Maria das unhas Carmim

Maria abre as janelas todas as manhãs, mesmo que não haja sol. Convida a luz e o vento para entrarem e se fartarem.

Arruma a casa com frescura, coloca a mesa do desjejum só para ela: bolo de milho que fez na noite passada, café fresquinho, leite de vaca tipo A comprado em saco plástico – porque tem mais gosto. Coloca sempre três pratos e três xícaras. Tira da geladeira uma lata de manteiga, um vidro de geléia que ela mesma fez com as pitangas da praça da igreja. Pão, ela só come fresco e quente que é para derreter a manteiga, mas hoje não é bem um desses dias que Maria quer sair para comprar pão. Então coloca um pedaço do bolo de milho na torradeira.

Maria já está vestida de vestido vermelho com flores amarelas e cor de vinho. Usa um colar com um medalhão de Nossa Senhora Aparecida e as unhas dos pés e das mãos estão impecavelmente pintadas por ela mesma de Carmim. São somente nove horas da manhã e ela começa a varrer a sala, bate os tapetes, faz a cama. Tira a mesa do café que degustou sozinha, apesar das outras duas xícaras.

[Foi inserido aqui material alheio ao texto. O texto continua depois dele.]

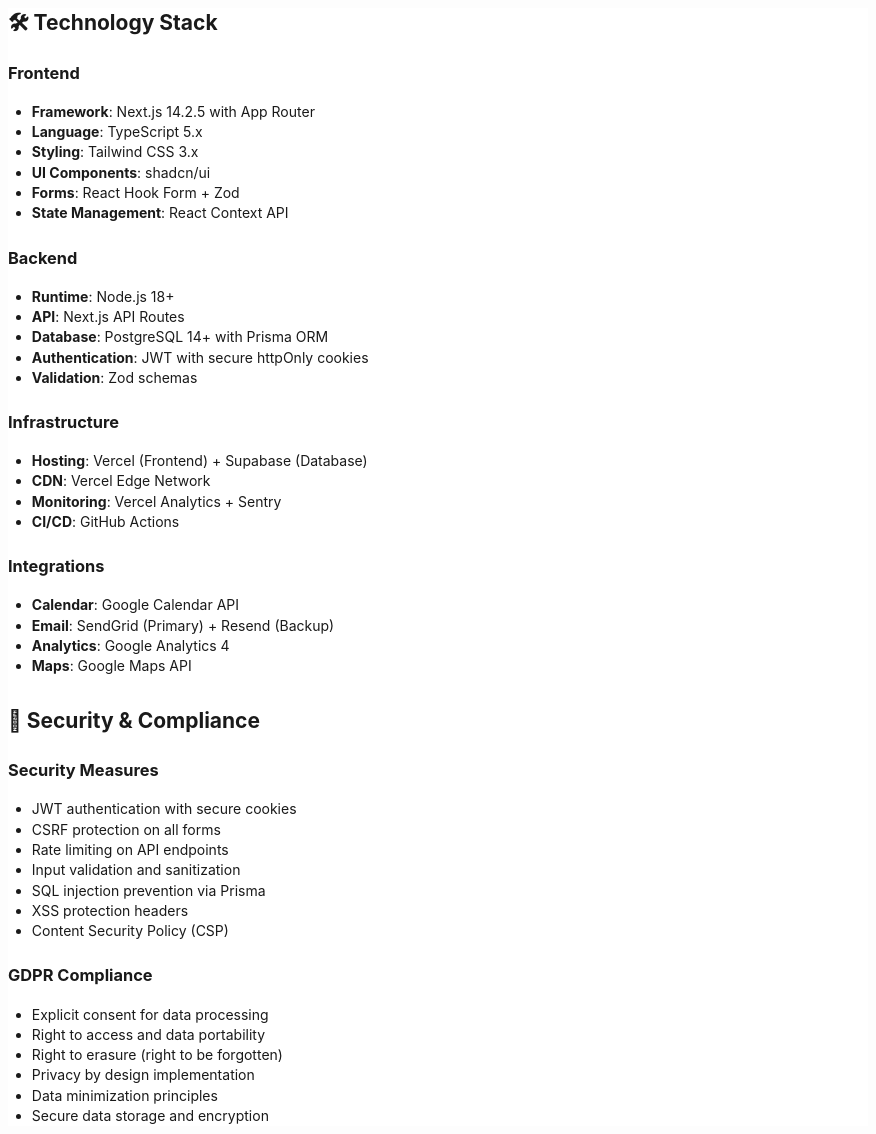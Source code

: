 ## 🛠️ Technology Stack

### Frontend
- **Framework**: Next.js 14.2.5 with App Router
- **Language**: TypeScript 5.x
- **Styling**: Tailwind CSS 3.x
- **UI Components**: shadcn/ui
- **Forms**: React Hook Form + Zod
- **State Management**: React Context API

### Backend
- **Runtime**: Node.js 18+
- **API**: Next.js API Routes
- **Database**: PostgreSQL 14+ with Prisma ORM
- **Authentication**: JWT with secure httpOnly cookies
- **Validation**: Zod schemas

### Infrastructure
- **Hosting**: Vercel (Frontend) + Supabase (Database)
- **CDN**: Vercel Edge Network
- **Monitoring**: Vercel Analytics + Sentry
- **CI/CD**: GitHub Actions

### Integrations
- **Calendar**: Google Calendar API
- **Email**: SendGrid (Primary) + Resend (Backup)
- **Analytics**: Google Analytics 4
- **Maps**: Google Maps API

## 🔐 Security & Compliance

### Security Measures
- JWT authentication with secure cookies
- CSRF protection on all forms
- Rate limiting on API endpoints
- Input validation and sanitization
- SQL injection prevention via Prisma
- XSS protection headers
- Content Security Policy (CSP)

### GDPR Compliance
- Explicit consent for data processing
- Right to access and data portability
- Right to erasure (right to be forgotten)
- Privacy by design implementation
- Data minimization principles
- Secure data storage and encryption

Lava o arroz, separa o feijão e prepara o almoço como se muita gente hoje fosse almoçar por lá. Mas não, Maria vive sozinha e quase ninguém passa por lá para visitá-la. Sendo assim, não havia necessidade de colocar mais dois pratos, mas Maria os coloca. E coloca mais dois copos também para o refresco de maracujá que preparou.

Maria abre todas as janelas antes de almoçar. Depois, recolhe a louça, lava, enxuga, guarda. Limpa o fogão e deixa a cozinha brilhando e com cheiro de pinho. Senta-se na frente do sofá e assiste a um desses programas de tarde de tv aberta. Não que ela goste, mas o dinheiro não dá para a TV à cabo.

Dezesseis horas é hora de tomar remédio. Maria sempre deixa o remédio perto do copo de água na mesinha ao lado do sofá. Tenta ler um livro, mas a vista pesa. Pensa em comprar um gato.

Às dezessete ela passa um pouco de blush e um batom vermelho. Coloca brincos delicados nas orelhas e um perfume de alfazema. Sai com o vestido de flores, as unhas pintadas e sandália rasteirinha. Desce as ruas de paralelepípedos de Paraty e vai até a igreja. Senta no banco e conversa com Deus, a única pessoa com quem Maria conversa todos os dias. Mas não fica para a missa porque tem que estar em casa em tempo de pegar a novela das seis.

Então ela pára na praça, colhe mais algumas pitangas e volta para casa, subindo as ruas de paralelepípedos. Liga a televisão, prepara uma banana com aveia e mel e assiste à novela. Emenda com o telejornal e balbucia algumas exclamações sozinha. A noite chega. Maria vai à cozinha e requenta o arroz, o feijão e o resto do almoço. Põe a mesa imaculadamente com os três pratos e três copos. Termina o jantar com um pedaço do bolo de milho do outro dia. Talvez faça outro amanhã. Então ela tira a mesa, lava, enxuga e guarda a louça. Limpa um pouco mais a cozinha com a mistura de pinho.

Tenta assistir à novela das oito, mas não gosta, diz que tem muita maldade. Passa o resto da noite naquele livro que não conseguiu terminar, desviando sua atenção entre as linhas e o gato que queria comprar.

Maria então desliga a TV, tira o vestido florido, os brincos, a sandália. Entra debaixo do chuveiro e toma um banho morno e longo com sabonete Phebo. Veste uma camisola azul, fecha as janelas e vai dormir esperando ansiosamente pelo dia seguinte.

Maria tem 82 anos e dois velhos amigos: a luz e o vento que entram todas as manhãs para se fartarem. Às vezes eles trazem o sol ou a chuva, e então ela coloca mais alguns pratos na mesa.